The overall impact of the internet on group activities and accomplishments
In this survey, the Pew Internet Project asked about 27 different kinds of groups and found great diversity in group membership and participation using traditional and new technologies. It becomes clear as people are asked about their activities that their use of the internet is having a wide-ranging impact on their engagement with civic, social and religious groups. Asked to assess the overall impact of the internet on group activities:
- 68% of all Americans (internet users and non-users alike) said the internet has had a major impact on the ability of groups to communicate with members. Some 75% of internet users said that.
- 62% of all Americans said the internet has had a major impact on the ability of groups to draw attention to an issue. Some 68% of internet users said that.
- 60% of all Americans said the internet has had a major impact on the ability of groups to connect with other groups. Some 67% of internet users said that.
- 59% of all Americans said the internet has had a major impact on the ability of groups to impact society at large. Some 64% of internet users said that.
- 59% of all Americans said the internet has had a major impact on the ability of groups to organize activities. Some 65% of internet users said that.
- 52% of all Americans said the internet has had a major impact on the ability of groups to raise money. Some 55% of internet users said that.
- 51% of all Americans said the internet has had a major impact on the ability of groups to recruit new members. Some 55% of internet users said that.
- 49% of all Americans said the internet has had a major impact on the ability of groups to impact local communities. Some 52% of internet users said that.
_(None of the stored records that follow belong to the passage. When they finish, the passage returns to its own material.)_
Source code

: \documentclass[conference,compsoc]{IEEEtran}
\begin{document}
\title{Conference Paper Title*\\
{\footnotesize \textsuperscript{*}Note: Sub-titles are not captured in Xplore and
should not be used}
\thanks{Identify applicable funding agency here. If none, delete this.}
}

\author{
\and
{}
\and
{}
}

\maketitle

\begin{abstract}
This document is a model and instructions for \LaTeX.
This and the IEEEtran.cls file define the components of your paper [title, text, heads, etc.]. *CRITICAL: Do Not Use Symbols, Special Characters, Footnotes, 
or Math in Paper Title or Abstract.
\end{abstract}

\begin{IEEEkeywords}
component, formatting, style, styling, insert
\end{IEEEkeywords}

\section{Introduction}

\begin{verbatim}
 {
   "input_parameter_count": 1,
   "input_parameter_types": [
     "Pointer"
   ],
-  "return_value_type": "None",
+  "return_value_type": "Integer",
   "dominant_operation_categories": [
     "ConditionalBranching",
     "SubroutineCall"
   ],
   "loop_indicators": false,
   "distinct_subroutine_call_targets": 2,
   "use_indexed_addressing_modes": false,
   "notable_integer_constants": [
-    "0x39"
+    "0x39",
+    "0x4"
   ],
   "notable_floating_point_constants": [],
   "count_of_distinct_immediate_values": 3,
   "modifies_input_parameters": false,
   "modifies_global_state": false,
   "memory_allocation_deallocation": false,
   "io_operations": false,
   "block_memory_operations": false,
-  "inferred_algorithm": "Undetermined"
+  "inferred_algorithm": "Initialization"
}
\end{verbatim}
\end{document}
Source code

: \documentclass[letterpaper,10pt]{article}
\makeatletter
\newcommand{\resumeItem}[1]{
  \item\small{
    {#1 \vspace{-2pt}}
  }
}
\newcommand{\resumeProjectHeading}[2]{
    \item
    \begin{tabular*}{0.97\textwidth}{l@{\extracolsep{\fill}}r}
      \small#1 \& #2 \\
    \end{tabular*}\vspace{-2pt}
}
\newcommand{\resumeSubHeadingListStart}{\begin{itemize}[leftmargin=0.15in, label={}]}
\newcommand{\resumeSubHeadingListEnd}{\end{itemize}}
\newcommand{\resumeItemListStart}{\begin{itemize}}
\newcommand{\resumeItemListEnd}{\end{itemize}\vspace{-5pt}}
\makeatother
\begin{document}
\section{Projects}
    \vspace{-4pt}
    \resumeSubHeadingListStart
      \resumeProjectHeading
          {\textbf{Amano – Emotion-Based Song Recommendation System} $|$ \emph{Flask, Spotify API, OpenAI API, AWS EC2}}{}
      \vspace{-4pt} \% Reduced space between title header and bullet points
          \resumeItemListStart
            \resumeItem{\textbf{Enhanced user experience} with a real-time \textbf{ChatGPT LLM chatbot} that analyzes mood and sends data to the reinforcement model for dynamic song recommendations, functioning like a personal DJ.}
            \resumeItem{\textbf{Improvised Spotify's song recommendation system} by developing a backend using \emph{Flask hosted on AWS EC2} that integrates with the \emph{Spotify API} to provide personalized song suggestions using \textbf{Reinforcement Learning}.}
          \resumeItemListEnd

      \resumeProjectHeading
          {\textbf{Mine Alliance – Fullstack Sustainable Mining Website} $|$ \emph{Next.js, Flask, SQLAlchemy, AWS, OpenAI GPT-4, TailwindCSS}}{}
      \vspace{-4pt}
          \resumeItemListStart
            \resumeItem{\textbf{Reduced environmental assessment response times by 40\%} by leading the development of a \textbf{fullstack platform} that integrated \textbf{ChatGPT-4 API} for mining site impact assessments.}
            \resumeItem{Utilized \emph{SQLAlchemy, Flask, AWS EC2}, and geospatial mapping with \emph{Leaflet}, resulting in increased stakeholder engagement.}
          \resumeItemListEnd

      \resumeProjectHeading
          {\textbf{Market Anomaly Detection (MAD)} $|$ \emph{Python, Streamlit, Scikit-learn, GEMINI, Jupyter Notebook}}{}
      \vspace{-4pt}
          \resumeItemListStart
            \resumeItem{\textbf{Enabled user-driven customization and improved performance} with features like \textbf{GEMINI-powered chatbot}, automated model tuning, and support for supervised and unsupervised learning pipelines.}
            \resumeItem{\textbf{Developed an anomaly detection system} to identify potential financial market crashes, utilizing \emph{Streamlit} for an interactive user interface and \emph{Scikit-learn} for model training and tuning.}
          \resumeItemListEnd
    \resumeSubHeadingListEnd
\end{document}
- 35% of all Americans said the internet has had a major impact on the ability of groups to find people to take leadership roles. Some 35% of internet users said that.
- 53% of the online Americans who are active in groups say the internet has had a major impact on their ability to keep up with news and information about their groups; 30% say the internet has had a minor impact on that.
- 41% of these internet-using active group members say the internet has had a major impact on their ability to organize activities for their groups; 33% say the internet has had a minor impact on that.
- 35% of these internet-using active group members say the internet has had a major impact on their ability to invite friends to join their groups; 36% say the internet has had a minor impact on that.
- 33% of these internet-using active group members say the internet has had a major impact on their ability to find groups that match their interests; 28% say the internet has had a minor impact on that.
- 28% of these internet-using active group members say the internet has had a major impact on their ability to create their own groups; 28% say the internet has had a minor impact on that.
- 24% of these internet-using active group members say the internet has had a major impact on their ability to volunteer their time to groups; 40% say the internet has had a minor impact on that.
- 24% of these internet-using active group members say the internet has had a major impact on their ability to contribute money to groups; 34% say the internet has had a minor impact on that.
Many groups work hard to accomplish their goals but do not necessarily succeed in a modest amount of time. In the Pew Internet Project survey, respondents were asked about several kinds of outcomes and whether groups had achieved them in the previous 12 months. In some cases majorities or significant pluralities had accomplished their goals. For those that had achieved those outcomes, we then asked what role the internet played (if any) in achieving those goals. For those that did succeed, the internet’s role ranged from significant to modest:
On other internet impacts:
- 46% of the internet users who are active in groups say the internet has helped them be active in more groups than would otherwise be the case.
- 24% of those active in groups say they discovered at least some of their groups on the internet. However, three times that number of active group members (75%) did not discover any of the groups they belong to online.
- 23% of internet users say the technology allows them to spend more time with their groups; 70% of internet users report no impact of the internet on their time spent with groups.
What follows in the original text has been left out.